TASK GOAL
For each line in the material below that holds "tiap", copy that line.
________________________________________
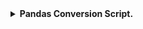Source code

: 

<details>
  <summary><b>Pandas Conversion Script.</b></summary>
This is what we've internally used to turn the `.csv` file into `.jsonl`.
  
```python
import pandas as pd 

df = pd.read_csv("data/outofscope-intent-classification-dataset.csv")
X_train, X_test, y_train, y_test = train_test_split(df['text'], 
                                                    df['label'], 
                                                    test_size=5000, 
                                                    stratify=df['label'], 
                                                    random_state=42)

df_train = pd.DataFrame({'text': X_train, 'label': y_train})
df_test = pd.DataFrame({'text': X_test, 'label': y_test})
df_train.to_json("spacy-experiments/intent-benchmark/train.jsonl", orient="records")
df_test.to_json("spacy-experiments/intent-benchmark/test.jsonl", orient="records")
```

</details>
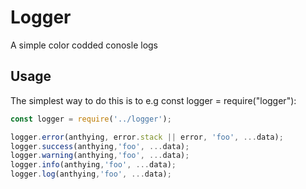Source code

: # Logger

A simple color codded conosle logs

## Usage

The simplest way to do this is to e.g const logger = require("logger"):

``` js
const logger = require('../logger');

logger.error(anthying, error.stack || error, 'foo', ...data);
logger.success(anthying,'foo', ...data);
logger.warning(anthying,'foo', ...data);
logger.info(anthying,'foo', ...data);
logger.log(anthying,'foo', ...data);
```
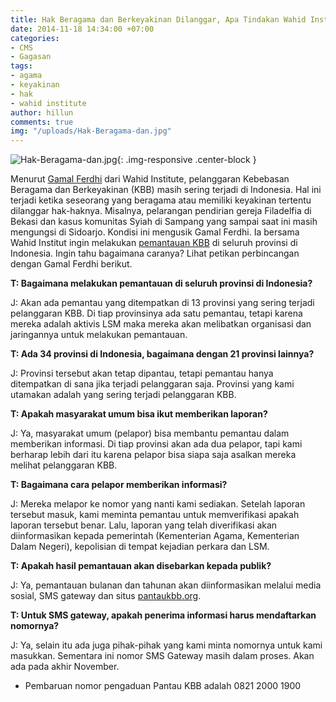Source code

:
 ```yaml
---
title: Hak Beragama dan Berkeyakinan Dilanggar, Apa Tindakan Wahid Institute?
date: 2014-11-18 14:34:00 +07:00
categories:
- CMS
- Gagasan
tags:
- agama
- keyakinan
- hak
- wahid institute
author: hillun
comments: true
img: "/uploads/Hak-Beragama-dan.jpg"
---
```


![Hak-Beragama-dan.jpg](/uploads/Hak-Beragama-dan.jpg){: .img-responsive .center-block }

Menurut [Gamal Ferdhi](http://ciptamedia.org/gamal-ferdhi/) dari Wahid Institute, pelanggaran Kebebasan Beragama dan Berkeyakinan (KBB) masih sering terjadi di Indonesia. Hal ini terjadi ketika seseorang yang beragama atau memiliki keyakinan tertentu dilanggar hak-haknya. Misalnya, pelarangan pendirian gereja Filadelfia di Bekasi dan kasus komunitas Syiah di Sampang yang sampai saat ini masih mengungsi di Sidoarjo. Kondisi ini mengusik Gamal Ferdhi. Ia bersama Wahid Institut ingin melakukan [pemantauan KBB](http://ciptamedia.org/wiki/M-Pantau_Kebebasan_Beragama_dan_Berkeyakinan) di seluruh provinsi di Indonesia. Ingin tahu bagaimana caranya? Lihat petikan perbincangan dengan Gamal Ferdhi berikut.

**T: Bagaimana melakukan pemantauan di seluruh provinsi di Indonesia?**

J: Akan ada pemantau yang ditempatkan di 13 provinsi yang sering terjadi pelanggaran KBB. Di tiap provinsinya ada satu pemantau, tetapi karena mereka adalah aktivis LSM maka mereka akan melibatkan organisasi dan jaringannya untuk melakukan pemantauan.

**T: Ada 34 provinsi di Indonesia, bagaimana dengan 21 provinsi lainnya?**

J: Provinsi tersebut akan tetap dipantau, tetapi pemantau hanya ditempatkan di sana jika terjadi pelanggaran saja. Provinsi yang kami utamakan adalah yang sering terjadi pelanggaran KBB.

**T: Apakah masyarakat umum bisa ikut memberikan laporan?**

J: Ya, masyarakat umum (pelapor) bisa membantu pemantau dalam memberikan informasi. Di tiap provinsi akan ada dua pelapor, tapi kami berharap lebih dari itu karena pelapor bisa siapa saja asalkan mereka melihat pelanggaran KBB.

**T:  Bagaimana cara pelapor memberikan informasi?**

J: Mereka melapor ke nomor yang nanti kami sediakan. Setelah laporan tersebut masuk, kami meminta pemantau untuk memverifikasi apakah laporan tersebut benar. Lalu, laporan yang telah diverifikasi akan diinformasikan kepada pemerintah (Kementerian Agama, Kementerian Dalam Negeri), kepolisian di tempat kejadian perkara dan LSM.

**T: Apakah hasil pemantauan akan disebarkan kepada publik?**

J: Ya, pemantauan bulanan dan tahunan akan diinformasikan melalui media sosial, SMS gateway dan situs [pantaukbb.org](http://www.pantaukbb.org/).

**T: Untuk SMS gateway, apakah penerima informasi harus mendaftarkan nomornya?**

J: Ya, selain itu ada juga pihak-pihak yang kami minta nomornya untuk kami masukkan. Sementara ini nomor SMS Gateway masih dalam proses. Akan ada pada akhir November.

* Pembaruan nomor pengaduan Pantau KBB adalah 0821 2000 1900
________________________________________
FINISHED EXERCISE
J: Akan ada pemantau yang ditempatkan di 13 provinsi yang sering terjadi pelanggaran KBB. Di tiap provinsinya ada satu pemantau, tetapi karena mereka adalah aktivis LSM maka mereka akan melibatkan organisasi dan jaringannya untuk melakukan pemantauan.
J: Ya, masyarakat umum (pelapor) bisa membantu pemantau dalam memberikan informasi. Di tiap provinsi akan ada dua pelapor, tapi kami berharap lebih dari itu karena pelapor bisa siapa saja asalkan mereka melihat pelanggaran KBB.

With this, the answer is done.